* **Work instruction**:
Copy out each line of the data that includes the string "with".

* **Data to process**:
■ ■ ■ ■ ■ ■ ■

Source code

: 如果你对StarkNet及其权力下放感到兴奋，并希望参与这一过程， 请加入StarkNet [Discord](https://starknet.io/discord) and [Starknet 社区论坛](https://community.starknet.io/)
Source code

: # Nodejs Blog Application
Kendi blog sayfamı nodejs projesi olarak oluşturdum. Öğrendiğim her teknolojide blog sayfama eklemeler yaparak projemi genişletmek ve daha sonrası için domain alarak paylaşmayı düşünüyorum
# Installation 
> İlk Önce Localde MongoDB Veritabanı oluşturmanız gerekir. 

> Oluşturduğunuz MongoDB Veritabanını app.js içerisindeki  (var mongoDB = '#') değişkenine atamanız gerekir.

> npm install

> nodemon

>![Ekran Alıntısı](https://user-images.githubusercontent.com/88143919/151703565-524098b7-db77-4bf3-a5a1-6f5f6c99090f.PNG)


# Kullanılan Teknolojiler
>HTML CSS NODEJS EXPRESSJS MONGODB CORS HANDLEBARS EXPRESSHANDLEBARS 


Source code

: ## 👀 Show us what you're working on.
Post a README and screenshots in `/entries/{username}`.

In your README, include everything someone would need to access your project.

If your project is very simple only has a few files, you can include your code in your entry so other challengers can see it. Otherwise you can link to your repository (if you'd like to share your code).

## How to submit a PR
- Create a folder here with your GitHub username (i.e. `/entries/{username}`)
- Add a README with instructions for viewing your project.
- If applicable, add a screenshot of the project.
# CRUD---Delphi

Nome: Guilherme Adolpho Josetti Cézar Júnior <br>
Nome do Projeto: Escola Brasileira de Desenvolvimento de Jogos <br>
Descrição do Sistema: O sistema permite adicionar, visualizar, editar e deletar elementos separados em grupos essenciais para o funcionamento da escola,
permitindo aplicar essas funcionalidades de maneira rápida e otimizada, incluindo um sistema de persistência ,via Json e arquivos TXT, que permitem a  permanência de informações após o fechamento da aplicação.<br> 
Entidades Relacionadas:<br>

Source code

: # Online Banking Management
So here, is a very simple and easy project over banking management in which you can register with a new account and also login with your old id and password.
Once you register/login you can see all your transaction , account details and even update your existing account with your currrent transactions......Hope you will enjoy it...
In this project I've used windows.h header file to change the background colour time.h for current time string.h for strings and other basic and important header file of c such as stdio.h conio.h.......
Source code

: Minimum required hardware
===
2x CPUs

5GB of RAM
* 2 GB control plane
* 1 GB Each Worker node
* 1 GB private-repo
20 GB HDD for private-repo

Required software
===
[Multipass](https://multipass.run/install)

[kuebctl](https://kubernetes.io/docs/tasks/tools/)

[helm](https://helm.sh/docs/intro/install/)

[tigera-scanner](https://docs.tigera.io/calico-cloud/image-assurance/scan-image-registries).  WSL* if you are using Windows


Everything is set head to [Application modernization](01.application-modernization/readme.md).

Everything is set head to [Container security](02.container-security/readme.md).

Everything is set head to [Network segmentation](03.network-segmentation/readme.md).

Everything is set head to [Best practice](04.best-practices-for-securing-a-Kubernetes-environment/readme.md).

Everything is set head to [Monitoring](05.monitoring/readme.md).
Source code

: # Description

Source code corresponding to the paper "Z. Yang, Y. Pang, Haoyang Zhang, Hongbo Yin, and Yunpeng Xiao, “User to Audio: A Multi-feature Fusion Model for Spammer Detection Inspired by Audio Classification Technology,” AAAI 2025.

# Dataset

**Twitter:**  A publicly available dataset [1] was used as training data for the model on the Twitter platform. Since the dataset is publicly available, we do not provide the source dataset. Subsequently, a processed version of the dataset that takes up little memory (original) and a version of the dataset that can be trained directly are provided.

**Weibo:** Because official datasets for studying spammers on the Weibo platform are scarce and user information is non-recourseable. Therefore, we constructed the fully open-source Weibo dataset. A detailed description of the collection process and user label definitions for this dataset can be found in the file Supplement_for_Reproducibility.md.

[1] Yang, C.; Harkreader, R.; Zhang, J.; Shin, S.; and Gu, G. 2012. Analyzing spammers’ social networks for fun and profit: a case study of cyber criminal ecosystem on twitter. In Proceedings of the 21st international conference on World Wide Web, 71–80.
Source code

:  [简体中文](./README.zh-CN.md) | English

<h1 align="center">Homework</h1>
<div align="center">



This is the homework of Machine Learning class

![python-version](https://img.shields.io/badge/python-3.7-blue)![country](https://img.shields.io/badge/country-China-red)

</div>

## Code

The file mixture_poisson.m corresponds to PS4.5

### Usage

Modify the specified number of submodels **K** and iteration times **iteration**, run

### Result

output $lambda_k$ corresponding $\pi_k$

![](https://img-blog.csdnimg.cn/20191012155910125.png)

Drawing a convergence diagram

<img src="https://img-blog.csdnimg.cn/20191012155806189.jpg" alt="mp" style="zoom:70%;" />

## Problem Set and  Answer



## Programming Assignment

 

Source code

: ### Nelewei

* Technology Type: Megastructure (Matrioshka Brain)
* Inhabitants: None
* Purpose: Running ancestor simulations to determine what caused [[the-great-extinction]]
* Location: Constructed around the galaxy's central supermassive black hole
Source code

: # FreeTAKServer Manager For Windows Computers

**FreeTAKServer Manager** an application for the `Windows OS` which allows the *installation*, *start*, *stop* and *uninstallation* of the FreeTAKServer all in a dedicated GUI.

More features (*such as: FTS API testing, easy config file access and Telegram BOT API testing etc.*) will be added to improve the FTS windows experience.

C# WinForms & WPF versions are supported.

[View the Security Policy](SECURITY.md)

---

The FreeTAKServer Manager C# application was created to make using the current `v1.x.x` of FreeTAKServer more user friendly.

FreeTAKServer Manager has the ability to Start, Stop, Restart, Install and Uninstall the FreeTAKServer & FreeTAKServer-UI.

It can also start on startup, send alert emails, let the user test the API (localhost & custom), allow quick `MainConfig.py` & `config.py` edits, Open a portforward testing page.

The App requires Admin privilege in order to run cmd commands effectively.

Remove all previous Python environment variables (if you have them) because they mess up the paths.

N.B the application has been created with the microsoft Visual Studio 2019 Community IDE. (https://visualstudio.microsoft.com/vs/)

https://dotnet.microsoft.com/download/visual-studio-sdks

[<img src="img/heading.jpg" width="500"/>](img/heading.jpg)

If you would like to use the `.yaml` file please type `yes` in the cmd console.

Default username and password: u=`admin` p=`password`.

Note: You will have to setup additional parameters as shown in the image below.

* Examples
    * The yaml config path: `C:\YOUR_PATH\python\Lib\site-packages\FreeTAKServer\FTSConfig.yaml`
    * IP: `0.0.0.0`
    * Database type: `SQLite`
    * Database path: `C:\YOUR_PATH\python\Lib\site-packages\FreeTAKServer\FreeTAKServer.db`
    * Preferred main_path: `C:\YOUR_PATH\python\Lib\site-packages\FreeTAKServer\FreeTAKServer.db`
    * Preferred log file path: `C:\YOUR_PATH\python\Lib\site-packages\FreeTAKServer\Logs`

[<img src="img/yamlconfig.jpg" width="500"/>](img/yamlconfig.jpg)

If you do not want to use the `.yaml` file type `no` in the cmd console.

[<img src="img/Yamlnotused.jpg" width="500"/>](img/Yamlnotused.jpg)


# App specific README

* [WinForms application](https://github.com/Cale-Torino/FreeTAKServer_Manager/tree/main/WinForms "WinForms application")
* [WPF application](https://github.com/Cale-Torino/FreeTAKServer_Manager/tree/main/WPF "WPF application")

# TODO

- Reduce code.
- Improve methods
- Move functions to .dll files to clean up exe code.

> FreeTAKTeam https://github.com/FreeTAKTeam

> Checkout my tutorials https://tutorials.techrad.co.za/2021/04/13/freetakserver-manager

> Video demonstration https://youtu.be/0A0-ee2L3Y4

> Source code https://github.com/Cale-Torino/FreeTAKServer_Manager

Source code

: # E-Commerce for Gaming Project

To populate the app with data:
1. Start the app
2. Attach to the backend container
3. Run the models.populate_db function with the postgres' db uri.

■ ■ ■ ■ ■ ■ ■

* **Answer for this exercise**:
- Create a folder here with your GitHub username (i.e. `/entries/{username}`)
- Add a README with instructions for viewing your project.
So here, is a very simple and easy project over banking management in which you can register with a new account and also login with your old id and password.
Once you register/login you can see all your transaction , account details and even update your existing account with your currrent transactions......Hope you will enjoy it...
N.B the application has been created with the microsoft Visual Studio 2019 Community IDE. (https://visualstudio.microsoft.com/vs/)
To populate the app with data:
3. Run the models.populate_db function with the postgres' db uri.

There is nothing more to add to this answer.